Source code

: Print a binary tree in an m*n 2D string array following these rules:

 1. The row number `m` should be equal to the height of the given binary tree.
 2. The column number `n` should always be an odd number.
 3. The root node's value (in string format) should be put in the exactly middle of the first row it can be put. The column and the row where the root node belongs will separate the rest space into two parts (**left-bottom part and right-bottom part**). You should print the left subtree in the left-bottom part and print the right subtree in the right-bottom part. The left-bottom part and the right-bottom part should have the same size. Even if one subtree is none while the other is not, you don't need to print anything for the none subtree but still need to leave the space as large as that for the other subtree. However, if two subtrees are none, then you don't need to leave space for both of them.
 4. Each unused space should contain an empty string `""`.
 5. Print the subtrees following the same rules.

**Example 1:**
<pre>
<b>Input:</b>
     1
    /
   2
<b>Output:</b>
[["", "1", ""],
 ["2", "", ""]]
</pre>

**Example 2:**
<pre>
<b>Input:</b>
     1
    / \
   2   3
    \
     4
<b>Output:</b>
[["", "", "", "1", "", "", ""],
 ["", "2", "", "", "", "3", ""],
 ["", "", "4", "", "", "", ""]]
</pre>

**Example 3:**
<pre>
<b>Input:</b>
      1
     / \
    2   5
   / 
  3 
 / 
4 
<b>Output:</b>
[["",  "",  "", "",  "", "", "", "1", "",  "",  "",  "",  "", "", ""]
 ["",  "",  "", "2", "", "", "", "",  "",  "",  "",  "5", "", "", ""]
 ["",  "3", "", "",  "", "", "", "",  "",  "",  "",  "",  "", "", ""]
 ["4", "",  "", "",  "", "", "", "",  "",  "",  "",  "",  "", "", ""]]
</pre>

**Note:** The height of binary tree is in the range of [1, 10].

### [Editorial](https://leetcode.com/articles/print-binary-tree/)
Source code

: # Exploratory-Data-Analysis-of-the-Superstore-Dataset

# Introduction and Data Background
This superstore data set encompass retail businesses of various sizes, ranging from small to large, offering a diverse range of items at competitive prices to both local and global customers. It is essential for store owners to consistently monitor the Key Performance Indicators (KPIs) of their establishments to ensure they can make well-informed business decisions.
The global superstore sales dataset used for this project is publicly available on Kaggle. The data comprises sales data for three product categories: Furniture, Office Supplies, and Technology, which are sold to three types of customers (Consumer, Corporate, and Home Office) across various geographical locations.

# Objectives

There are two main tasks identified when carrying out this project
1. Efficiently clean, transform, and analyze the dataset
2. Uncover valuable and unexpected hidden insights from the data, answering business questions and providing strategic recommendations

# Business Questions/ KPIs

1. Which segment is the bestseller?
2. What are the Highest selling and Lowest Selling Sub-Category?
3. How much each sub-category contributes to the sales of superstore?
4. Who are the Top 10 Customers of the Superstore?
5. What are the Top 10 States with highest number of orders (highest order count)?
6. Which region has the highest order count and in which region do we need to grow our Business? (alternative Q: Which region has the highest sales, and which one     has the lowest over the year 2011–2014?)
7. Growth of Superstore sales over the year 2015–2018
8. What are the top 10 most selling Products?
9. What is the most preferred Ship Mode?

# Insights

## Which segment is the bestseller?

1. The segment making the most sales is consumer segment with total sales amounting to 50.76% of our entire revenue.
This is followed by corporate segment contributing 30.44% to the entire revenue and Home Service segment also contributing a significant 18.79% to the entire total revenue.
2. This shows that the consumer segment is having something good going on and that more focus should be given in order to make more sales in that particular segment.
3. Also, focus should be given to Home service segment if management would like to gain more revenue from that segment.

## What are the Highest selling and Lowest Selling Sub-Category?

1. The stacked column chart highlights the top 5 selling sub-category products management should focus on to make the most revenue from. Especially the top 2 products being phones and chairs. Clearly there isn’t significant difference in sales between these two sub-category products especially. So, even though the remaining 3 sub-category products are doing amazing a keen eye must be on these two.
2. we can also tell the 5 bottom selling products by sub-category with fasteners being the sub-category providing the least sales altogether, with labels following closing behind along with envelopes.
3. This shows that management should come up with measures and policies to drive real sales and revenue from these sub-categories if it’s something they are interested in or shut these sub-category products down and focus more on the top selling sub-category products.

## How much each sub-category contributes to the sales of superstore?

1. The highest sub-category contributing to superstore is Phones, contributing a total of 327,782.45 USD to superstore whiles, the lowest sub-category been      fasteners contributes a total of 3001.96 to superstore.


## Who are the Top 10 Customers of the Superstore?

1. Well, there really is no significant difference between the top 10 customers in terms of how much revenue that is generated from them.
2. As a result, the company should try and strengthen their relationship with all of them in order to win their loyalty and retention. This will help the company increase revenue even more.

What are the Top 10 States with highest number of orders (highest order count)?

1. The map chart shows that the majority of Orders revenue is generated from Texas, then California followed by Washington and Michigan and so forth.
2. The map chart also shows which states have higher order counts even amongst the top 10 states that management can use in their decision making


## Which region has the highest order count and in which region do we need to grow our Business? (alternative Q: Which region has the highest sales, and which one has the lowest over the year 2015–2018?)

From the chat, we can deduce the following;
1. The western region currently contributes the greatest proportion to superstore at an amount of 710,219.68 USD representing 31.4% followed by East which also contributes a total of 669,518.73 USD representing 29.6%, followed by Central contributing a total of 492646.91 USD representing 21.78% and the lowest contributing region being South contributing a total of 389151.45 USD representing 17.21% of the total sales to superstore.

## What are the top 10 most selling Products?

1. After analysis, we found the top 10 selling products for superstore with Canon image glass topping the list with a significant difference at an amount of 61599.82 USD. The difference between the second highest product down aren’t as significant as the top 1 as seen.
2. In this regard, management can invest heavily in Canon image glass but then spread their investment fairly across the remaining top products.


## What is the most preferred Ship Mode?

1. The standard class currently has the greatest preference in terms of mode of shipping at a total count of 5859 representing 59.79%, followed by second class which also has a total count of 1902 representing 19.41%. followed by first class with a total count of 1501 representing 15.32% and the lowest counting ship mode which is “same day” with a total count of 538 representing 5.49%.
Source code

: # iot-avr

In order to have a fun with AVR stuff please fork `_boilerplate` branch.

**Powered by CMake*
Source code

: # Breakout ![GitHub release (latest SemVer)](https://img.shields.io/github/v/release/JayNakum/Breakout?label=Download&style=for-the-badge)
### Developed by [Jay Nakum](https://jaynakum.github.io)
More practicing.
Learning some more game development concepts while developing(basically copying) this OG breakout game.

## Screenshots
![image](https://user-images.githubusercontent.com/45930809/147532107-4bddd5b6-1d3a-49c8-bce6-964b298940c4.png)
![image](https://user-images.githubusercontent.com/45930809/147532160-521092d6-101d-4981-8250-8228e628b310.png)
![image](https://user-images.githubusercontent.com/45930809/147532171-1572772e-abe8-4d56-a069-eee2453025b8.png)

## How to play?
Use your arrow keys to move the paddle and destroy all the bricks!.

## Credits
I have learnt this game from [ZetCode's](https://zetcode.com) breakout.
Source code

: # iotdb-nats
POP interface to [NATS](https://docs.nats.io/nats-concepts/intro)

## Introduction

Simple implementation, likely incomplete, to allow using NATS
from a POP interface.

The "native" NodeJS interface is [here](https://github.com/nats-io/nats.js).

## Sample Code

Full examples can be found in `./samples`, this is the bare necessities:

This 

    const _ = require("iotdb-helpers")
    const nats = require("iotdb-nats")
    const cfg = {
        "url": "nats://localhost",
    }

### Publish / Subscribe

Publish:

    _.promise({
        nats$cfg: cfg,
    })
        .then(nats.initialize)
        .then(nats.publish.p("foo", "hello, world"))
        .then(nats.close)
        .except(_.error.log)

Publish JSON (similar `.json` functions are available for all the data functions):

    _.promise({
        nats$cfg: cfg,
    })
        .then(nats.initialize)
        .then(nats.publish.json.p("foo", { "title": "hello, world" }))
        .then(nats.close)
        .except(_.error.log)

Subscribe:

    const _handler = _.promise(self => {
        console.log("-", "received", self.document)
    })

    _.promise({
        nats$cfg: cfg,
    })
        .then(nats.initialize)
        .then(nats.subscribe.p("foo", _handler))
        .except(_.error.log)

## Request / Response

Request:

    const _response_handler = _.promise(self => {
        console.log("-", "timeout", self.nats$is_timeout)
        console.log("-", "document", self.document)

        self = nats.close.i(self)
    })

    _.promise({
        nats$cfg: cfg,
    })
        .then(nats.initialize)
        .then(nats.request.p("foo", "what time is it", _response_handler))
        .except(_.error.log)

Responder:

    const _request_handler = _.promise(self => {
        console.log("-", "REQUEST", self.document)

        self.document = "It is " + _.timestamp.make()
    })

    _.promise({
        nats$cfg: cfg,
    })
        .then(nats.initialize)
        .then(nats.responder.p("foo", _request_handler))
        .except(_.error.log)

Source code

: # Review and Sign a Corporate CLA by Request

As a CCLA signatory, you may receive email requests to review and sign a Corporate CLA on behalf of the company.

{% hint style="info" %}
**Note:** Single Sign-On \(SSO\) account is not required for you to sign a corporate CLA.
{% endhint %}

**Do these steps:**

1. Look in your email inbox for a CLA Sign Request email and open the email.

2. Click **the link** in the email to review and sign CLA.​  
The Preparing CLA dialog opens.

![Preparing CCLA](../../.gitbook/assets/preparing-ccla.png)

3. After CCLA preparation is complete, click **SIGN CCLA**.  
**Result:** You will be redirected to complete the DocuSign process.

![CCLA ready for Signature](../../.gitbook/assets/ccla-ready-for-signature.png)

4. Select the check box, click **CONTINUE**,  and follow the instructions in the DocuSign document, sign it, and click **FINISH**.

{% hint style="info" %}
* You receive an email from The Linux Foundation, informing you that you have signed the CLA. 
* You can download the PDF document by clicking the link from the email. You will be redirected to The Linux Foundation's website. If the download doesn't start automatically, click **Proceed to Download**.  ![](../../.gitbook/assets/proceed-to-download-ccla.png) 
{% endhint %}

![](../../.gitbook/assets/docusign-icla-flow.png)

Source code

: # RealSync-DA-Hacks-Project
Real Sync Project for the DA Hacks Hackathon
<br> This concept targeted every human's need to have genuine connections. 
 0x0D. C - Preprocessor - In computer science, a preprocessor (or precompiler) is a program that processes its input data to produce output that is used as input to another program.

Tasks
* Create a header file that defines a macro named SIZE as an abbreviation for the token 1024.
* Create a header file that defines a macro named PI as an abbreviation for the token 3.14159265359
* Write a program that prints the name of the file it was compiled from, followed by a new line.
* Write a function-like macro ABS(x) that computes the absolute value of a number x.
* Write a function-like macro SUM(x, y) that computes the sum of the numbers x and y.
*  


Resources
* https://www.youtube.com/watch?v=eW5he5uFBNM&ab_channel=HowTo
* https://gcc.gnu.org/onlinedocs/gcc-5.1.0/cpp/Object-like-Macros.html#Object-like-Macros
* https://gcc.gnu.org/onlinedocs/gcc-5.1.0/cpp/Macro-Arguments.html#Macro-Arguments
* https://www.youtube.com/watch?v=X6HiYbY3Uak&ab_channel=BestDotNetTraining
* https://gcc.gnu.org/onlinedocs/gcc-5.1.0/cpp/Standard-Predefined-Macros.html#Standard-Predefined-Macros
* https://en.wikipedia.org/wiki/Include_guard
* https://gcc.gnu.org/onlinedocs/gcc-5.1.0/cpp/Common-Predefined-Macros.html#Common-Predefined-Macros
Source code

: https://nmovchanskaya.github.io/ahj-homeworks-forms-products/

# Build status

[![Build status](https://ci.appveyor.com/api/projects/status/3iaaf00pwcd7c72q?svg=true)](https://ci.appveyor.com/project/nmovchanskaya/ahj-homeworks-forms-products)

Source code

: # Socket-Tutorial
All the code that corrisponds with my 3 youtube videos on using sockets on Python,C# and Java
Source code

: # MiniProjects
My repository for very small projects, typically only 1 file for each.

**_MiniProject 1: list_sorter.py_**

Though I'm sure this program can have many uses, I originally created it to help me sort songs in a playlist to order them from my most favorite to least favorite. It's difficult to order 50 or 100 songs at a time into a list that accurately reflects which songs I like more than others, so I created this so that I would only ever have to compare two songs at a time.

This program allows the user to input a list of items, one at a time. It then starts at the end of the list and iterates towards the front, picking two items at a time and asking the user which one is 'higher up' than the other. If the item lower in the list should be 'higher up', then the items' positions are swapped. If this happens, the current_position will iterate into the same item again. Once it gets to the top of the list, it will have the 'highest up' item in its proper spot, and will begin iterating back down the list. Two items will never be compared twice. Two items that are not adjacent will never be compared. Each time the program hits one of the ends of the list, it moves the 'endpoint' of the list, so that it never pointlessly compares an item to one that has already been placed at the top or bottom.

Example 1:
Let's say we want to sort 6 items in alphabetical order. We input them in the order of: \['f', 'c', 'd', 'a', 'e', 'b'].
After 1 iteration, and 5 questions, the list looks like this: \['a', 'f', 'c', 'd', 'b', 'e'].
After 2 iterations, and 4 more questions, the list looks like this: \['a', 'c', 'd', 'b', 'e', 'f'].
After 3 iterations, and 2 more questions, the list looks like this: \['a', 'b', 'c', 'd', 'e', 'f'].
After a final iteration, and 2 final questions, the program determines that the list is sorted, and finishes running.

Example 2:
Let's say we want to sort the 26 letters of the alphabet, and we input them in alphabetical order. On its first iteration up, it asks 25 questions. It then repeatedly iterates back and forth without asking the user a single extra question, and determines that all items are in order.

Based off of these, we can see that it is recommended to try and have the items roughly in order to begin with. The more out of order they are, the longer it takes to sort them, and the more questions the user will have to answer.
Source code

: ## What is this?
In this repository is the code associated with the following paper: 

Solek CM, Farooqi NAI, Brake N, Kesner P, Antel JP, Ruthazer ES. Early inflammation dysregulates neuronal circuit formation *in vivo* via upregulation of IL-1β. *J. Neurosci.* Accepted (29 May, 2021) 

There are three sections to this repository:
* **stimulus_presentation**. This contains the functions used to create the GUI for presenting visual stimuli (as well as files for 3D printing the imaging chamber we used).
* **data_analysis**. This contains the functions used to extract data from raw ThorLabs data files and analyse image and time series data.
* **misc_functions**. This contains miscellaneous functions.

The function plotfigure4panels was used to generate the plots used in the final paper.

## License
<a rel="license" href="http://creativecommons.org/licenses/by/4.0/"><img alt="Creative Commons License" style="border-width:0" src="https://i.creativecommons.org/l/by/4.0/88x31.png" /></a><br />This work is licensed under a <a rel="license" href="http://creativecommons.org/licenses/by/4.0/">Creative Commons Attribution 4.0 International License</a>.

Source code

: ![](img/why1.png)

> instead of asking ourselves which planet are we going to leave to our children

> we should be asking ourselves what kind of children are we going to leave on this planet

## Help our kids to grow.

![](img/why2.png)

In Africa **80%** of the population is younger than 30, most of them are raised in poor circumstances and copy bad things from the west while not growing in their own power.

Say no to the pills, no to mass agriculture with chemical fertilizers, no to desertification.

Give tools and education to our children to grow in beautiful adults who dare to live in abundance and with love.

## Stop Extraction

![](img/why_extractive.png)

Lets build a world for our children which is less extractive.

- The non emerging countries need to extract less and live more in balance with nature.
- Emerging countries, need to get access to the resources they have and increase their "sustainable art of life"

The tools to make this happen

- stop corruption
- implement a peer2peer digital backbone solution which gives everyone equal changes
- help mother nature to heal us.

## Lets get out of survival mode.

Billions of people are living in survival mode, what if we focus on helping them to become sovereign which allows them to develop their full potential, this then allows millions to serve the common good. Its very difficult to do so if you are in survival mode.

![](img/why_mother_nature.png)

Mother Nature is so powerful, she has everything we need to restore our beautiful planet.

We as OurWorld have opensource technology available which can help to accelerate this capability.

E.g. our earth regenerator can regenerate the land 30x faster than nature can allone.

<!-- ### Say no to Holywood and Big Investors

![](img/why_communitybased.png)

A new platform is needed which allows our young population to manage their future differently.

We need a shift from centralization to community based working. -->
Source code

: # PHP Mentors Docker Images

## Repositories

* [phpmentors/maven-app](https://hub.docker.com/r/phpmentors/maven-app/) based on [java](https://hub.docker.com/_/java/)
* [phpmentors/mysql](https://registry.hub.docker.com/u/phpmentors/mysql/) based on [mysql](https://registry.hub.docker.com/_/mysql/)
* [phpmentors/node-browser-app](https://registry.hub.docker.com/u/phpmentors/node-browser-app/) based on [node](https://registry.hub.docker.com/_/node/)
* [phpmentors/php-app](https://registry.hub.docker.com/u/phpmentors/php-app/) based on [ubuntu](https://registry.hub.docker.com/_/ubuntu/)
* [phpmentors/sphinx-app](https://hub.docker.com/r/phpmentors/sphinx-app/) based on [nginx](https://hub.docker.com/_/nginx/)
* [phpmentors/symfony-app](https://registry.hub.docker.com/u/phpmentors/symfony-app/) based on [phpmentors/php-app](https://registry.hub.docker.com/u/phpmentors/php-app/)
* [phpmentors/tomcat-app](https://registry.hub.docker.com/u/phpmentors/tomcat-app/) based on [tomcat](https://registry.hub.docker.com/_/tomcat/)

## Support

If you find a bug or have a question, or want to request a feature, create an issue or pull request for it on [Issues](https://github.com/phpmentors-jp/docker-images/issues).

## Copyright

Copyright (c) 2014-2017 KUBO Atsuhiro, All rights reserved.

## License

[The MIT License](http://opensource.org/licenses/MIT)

Exercise objective:
The answer is the run of lines above from the line containing "There are two" through the line containing "4. Who are the", copied exactly and alone.

Result of the exercise:
There are two main tasks identified when carrying out this project
1. Efficiently clean, transform, and analyze the dataset
2. Uncover valuable and unexpected hidden insights from the data, answering business questions and providing strategic recommendations

# Business Questions/ KPIs

1. Which segment is the bestseller?
2. What are the Highest selling and Lowest Selling Sub-Category?
3. How much each sub-category contributes to the sales of superstore?
4. Who are the Top 10 Customers of the Superstore?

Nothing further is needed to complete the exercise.